Exercise data Block Start

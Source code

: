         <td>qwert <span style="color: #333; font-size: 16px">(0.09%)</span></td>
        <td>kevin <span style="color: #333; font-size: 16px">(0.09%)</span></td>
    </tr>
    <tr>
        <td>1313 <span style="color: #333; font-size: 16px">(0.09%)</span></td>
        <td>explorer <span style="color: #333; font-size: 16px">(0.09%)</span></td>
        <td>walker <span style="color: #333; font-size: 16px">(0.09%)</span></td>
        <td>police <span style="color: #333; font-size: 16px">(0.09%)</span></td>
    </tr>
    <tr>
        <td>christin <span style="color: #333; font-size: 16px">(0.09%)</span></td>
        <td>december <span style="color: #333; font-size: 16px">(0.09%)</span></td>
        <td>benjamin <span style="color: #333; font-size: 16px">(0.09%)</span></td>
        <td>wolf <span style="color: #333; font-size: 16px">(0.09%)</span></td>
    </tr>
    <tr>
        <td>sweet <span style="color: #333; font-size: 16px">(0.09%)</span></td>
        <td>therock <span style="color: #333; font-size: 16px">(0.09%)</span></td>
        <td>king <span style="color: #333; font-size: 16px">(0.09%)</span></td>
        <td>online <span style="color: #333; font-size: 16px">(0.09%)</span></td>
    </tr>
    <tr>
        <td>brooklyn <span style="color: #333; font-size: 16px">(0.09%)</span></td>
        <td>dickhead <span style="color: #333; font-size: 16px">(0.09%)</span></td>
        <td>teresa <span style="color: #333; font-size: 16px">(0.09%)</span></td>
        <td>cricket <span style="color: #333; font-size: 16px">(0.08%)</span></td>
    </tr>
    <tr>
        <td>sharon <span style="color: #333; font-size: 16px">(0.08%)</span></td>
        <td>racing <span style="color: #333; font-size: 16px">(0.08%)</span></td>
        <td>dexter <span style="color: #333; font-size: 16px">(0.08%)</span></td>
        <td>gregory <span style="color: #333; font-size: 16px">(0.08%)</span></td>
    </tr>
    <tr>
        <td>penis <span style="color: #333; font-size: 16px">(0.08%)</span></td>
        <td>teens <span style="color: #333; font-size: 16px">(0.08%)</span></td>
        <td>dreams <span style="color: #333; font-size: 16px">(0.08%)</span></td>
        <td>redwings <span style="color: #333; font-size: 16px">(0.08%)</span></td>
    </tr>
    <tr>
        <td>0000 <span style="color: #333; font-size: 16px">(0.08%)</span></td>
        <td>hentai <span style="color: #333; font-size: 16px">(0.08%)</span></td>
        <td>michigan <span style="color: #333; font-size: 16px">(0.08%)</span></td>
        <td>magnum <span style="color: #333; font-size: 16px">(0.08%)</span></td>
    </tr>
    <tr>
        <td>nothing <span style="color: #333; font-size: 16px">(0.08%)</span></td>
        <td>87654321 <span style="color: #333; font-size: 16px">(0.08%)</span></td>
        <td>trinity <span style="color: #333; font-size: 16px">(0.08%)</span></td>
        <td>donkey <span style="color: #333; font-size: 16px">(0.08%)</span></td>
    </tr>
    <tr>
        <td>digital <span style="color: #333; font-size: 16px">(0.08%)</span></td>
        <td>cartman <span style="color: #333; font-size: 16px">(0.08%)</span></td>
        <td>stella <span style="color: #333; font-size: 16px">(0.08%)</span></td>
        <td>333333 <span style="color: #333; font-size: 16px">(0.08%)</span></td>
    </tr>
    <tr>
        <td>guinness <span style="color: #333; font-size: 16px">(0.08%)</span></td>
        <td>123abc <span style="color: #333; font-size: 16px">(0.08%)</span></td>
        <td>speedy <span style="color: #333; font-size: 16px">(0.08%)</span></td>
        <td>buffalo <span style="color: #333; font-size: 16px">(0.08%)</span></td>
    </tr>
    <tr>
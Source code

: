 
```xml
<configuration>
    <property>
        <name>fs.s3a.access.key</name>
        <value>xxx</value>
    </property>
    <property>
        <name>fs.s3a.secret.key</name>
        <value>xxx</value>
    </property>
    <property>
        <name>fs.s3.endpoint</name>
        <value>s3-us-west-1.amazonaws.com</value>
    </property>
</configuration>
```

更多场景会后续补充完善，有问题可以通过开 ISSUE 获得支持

Exercise data Block End

### Your goal:
Scan the lines above, and whenever one holds the string "name", copy it.

### Answer box:
        <name>fs.s3a.access.key</name>
        <name>fs.s3a.secret.key</name>
        <name>fs.s3.endpoint</name>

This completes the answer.